Buckley expects that, before the end of the year, the Adani Group at least will have pledged to build no new coal mines or coal-fired power plants, as many countries and power producers have already done. “I think they are just trying to find the right time. I can understand their problem, because for Adani to come out and be anti coal is actually really politically difficult because prime minister Modi hasn’t pledged peak coal as yet,” he said.
Environmental and social chaos
Since Jindal’s impending acquisition of the Moatize project was announced, civil society organisations in Mozambique have been scrambling to get Vale to fulfil commitments it has made to the community before it leaves Moatize.
The Mozambican lawyers’ association has called for a billion meticais ($15m) in further compensation to be paid to families resettled by Vale, who have consistently complained that the resettlement was a failure and that their lives were destroyed. Other communities are still waiting to be resettled away from the mining area.
Erika Mendes of Mozambican environmental advocacy group Justica Ambiental (JA) told Zitamar that “the level of damage that Vale caused in the district of Moatize cannot be overemphasised.

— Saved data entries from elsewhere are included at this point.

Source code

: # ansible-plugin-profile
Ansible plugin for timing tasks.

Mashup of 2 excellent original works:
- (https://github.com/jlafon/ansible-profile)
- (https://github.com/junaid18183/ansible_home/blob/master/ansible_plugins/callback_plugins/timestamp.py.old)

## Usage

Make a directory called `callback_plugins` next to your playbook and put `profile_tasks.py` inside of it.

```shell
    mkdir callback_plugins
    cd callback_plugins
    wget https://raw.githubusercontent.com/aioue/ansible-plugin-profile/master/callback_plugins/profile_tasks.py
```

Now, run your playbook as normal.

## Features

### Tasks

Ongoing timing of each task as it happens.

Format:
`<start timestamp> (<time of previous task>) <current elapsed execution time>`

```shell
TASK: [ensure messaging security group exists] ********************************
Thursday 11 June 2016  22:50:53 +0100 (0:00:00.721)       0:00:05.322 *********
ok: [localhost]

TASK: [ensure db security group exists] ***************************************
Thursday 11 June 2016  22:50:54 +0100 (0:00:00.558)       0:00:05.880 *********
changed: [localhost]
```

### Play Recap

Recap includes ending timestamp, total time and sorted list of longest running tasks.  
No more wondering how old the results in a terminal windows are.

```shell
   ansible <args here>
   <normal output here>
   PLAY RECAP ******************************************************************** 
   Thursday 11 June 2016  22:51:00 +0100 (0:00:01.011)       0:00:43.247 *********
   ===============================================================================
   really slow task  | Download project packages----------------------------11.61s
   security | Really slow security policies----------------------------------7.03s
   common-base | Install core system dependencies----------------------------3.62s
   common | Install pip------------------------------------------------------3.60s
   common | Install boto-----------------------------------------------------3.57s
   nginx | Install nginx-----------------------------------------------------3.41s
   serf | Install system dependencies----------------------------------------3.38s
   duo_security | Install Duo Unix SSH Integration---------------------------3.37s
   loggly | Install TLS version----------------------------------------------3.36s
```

“There are several legal cases which are still ongoing,” she said, and Vale has been dragging its feet over negotiations with brickmakers and peasants who have lost their livelihoods due to the expansion of the mine. Problems linked to the 2011 resettlements still haven’t been resolved. All of this suggests that the company is preparing to leave the country and leave behind a huge environmental, social and economic debt,” Mendes said.
She is pessimistic about how things will develop under the mines’ new owner, too. “[Jindal has] operated their Chirodzi mine for more than six years with hundreds of families still living inside the concession area — some of them less than 1km from the explosions — in a blatant violation of Mozambican legislation,” she said.
Domingos Malangaze, a resident of the N’tchenga neighbourhood in Moatize, told Zitamar he’s been waiting for 10 years to be resettled — and the news of the mines’ sale to Jindal left him feeling desperate.
“I’m out of hope. If Vale never took us out of here for all these years, imagine what Jindal — who still have people living in the zone of risk at their mine — will do,” he said.
António Biala, a member of the municipal council in Moatize, said Jindal’s dry dock, located in the middle of a residential area in the Liberdade neighbourhood of Moatize, shows the company’s lack of interest in the health of the local population. “We’re expecting worse days with Jindal,” he said — adding that the company has already failed to resettle people living near the dry dock.